Programmers spend their lives with code—both source code and encodings. Representing text with bits is harder than it looks: character sets, comparators, normalization, locale rules, variable-length encodings, BOMs, surrogate pairs, regex compatibility, even security bugs lurk beneath. Here’s the field guide.
0x01 Basics#
Computers only understand binary. Encoding bridges abstract data types and bit patterns. Take the number 42: encoding maps it to 00101010; decoding reverses the mapping. Strings are sequences of characters, so “string encoding” maps abstract characters to bits.
Characters vs. glyphs#
A character is an abstract textual atom; a glyph is its visual rendering. Most of the time they’re 1–1, but not always: à can be a precomposed character or the combination of a + grave accent. Conversely, a single character in Arabic or Devanagari might comprise many glyph components. Don’t confuse the abstract entity with its shapes.
Character sets#
A character set is the inventory of characters you care about. A coded character set assigns each abstract character a number (a code point). ASCII, GB2312, JIS X 0208, ISO-8859-1 are all different sets tailored to different languages.
0x02 Unicode#
Unicode tries to be the superset of all sets: one code point per abstract character. It currently defines ~150k characters. Unicode separates layers:
- Abstract characters (the idea of “A,” “é,” “汉”).
- Code points (U+0041, U+00E9, U+6C49).
- Glyphs (fonts decide how to draw them).
It also catalogs metadata: combining marks, directional controls, normalization forms, case folding, collation rules, emoji properties, etc.
0x03 From code points to code units#
Assigning numbers isn’t enough; we must turn those numbers into byte sequences. Enter code units—the minimal bit chunks used to store/exchange characters. Typical choices are 8, 16, or 32 bits. Unicode defines three mainstream encodings:
- UTF-32 – fixed length, one 32-bit code unit per code point. Simple but wasteful.
- UTF-16 – variable length, 16-bit units. Most characters fit in one unit; supplementary planes use surrogate pairs.
- UTF-8 – variable length, 8-bit units. ASCII stays single-byte; other characters use 2–4 bytes.
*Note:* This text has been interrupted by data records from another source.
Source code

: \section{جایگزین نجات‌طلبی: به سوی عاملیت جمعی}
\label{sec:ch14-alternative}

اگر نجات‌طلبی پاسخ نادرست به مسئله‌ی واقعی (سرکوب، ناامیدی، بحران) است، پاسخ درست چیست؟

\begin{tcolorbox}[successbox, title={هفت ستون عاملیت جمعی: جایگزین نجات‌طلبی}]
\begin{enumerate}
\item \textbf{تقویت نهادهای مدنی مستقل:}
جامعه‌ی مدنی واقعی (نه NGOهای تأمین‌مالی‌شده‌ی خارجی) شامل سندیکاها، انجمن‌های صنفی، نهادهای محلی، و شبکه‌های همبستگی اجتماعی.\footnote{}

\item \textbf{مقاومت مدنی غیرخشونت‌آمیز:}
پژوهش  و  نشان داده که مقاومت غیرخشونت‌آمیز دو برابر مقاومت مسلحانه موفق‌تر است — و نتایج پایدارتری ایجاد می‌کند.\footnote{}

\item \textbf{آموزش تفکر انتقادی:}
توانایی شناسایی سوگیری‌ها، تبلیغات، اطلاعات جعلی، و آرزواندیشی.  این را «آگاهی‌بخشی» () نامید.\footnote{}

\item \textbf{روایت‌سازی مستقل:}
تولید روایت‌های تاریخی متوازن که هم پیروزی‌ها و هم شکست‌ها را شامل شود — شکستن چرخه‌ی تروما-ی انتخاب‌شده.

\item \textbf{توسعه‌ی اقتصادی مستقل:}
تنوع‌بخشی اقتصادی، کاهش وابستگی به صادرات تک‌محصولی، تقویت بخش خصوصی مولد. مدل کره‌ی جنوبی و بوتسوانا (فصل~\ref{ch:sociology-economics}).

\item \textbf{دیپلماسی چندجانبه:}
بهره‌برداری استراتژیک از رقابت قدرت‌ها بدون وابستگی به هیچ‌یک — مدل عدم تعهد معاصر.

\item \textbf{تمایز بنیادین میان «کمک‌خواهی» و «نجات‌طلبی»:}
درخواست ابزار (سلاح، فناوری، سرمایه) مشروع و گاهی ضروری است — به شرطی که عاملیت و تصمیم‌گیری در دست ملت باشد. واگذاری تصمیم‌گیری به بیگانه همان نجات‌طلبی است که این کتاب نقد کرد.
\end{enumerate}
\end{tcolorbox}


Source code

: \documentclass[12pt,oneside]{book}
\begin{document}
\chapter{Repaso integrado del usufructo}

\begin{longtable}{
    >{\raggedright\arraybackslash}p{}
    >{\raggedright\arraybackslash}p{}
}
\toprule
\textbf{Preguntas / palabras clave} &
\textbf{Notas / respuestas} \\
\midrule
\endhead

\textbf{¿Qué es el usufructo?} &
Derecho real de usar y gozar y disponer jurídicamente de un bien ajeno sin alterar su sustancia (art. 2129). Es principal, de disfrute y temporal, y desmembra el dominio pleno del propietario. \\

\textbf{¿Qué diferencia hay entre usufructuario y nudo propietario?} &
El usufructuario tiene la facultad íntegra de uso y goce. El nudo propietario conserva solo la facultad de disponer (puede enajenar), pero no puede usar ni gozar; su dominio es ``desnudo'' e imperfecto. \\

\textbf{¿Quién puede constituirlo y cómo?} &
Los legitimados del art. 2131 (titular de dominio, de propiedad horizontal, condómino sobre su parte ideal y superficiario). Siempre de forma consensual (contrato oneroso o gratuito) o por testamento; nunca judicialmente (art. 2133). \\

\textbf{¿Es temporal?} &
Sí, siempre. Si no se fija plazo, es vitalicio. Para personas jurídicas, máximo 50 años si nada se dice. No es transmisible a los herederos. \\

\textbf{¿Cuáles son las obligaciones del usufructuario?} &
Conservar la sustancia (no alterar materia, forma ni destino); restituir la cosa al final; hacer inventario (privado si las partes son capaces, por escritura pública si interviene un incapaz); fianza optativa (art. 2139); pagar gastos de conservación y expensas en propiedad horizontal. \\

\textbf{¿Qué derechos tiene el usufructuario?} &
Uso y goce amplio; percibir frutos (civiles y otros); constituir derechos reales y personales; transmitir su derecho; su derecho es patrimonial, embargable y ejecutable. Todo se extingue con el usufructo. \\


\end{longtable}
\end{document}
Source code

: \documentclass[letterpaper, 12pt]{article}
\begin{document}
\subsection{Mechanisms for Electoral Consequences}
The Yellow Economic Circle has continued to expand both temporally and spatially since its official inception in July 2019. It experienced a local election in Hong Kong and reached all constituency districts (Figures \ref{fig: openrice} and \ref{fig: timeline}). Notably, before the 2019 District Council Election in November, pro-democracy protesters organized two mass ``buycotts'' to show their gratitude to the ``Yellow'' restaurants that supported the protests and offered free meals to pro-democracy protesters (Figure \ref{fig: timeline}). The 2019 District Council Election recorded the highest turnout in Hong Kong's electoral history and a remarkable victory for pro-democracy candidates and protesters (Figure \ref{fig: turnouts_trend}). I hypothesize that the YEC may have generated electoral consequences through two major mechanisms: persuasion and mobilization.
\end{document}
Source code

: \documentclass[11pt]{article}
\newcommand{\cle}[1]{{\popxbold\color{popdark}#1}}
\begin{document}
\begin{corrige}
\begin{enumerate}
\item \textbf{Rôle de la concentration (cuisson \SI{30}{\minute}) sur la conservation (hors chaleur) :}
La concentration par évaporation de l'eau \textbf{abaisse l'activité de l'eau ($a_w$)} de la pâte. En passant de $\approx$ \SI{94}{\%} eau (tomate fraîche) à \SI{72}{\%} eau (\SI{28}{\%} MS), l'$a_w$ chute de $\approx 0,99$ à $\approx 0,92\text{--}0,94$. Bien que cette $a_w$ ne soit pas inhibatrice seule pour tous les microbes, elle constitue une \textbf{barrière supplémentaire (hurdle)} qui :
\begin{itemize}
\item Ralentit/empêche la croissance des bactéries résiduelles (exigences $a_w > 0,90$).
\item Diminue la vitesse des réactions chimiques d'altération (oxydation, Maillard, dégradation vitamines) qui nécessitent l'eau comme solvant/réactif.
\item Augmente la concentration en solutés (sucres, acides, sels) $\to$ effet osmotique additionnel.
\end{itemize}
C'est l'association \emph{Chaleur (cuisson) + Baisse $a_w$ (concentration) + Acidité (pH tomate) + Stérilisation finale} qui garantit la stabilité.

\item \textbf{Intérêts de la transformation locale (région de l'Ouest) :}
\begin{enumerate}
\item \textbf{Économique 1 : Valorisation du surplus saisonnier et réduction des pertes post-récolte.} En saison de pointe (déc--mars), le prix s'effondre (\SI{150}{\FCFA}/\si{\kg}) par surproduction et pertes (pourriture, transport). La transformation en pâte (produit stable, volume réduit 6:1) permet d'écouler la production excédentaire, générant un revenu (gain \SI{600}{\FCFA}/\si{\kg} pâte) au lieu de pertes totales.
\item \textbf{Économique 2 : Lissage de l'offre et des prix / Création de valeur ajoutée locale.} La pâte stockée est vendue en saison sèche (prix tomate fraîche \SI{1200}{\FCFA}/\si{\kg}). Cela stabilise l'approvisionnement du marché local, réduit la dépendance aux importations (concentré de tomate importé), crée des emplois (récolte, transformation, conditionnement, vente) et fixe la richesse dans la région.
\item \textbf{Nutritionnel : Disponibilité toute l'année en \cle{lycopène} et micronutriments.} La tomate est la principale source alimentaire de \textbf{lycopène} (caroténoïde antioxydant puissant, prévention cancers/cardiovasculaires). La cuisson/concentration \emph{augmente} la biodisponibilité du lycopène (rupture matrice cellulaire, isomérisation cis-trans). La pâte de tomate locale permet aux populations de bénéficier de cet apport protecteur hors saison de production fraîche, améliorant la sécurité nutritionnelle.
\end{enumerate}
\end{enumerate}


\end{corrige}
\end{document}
Self-synchronizing encodings are critical: if a byte flips, the decoder should recover at the next boundary. UTF-8 and UTF-16 were designed with that in mind (no prefix of a multi-byte sequence is itself a valid start byte).
UTF-32#
Pros: fixed length → O(1) indexing, trivial implementation. Cons: 4× the storage of ASCII text, often 2×–4× other encodings. Useful inside APIs where convenience outweighs memory cost.
UTF-16#
Uses 16-bit units. Characters in the Basic Multilingual Plane (U+0000–U+FFFF) fit in one unit; supplementary characters (U+10000–U+10FFFF) require a surrogate pair. Endianness matters, hence BOMs (FE FF vs FF FE). Historically popular on Windows and Java. Downsides: variable length, surrogate pain, awkward for pure ASCII.
UTF-8#
Dominates the web. ASCII bytes map to themselves; higher code points use multi-byte sequences with leading bits indicating length (0xxxxxxx, 110xxxxx, 1110xxxx, 11110xxx). Advantages: backward-compatible with ASCII, compact for Latin text, byte-order agnostic, easy to resync after corruption. The main cost is variable length—s[i] is not the i‑th character unless you scan.
0x04 Normalization & combining marks#
Because multiple code-point sequences can render the same glyph (é vs e + combining acute), Unicode defines normalization forms (NFC, NFD, NFKC, NFKD). Comparing strings safely often means normalizing first. Regexes, sorting, case folding, and database uniqueness constraints must choose a consistent form.
0x05 Pitfalls#
- BOMs: UTF-8 doesn’t need one, but some files start with
EF BB BF; know how your parser handles it. - Grapheme clusters: “emoji with skin tone” is multiple code points. Counting “characters” really means counting grapheme clusters, not code points.
- Security: visually confusable characters (homoglyph attacks) and overlong encodings can bypass filters if you’re sloppy.
- APIs: know what your language uses internally (
charin C++ vs Java vs Go). Never assume “one byte = one character.”
0x06 Takeaways#
- A character is an abstract symbol; glyphs are its shapes.
- Unicode assigns code points; UTFs encode them into bytes.
- UTF-8 is the lingua franca, UTF-16 survives in Windows/Java land, UTF-32 is a niche convenience.
- Always normalize, validate, and respect boundaries when comparing or slicing strings.
- Understand your stack’s encoding assumptions—otherwise “你好” will become mojibake at the worst possible time.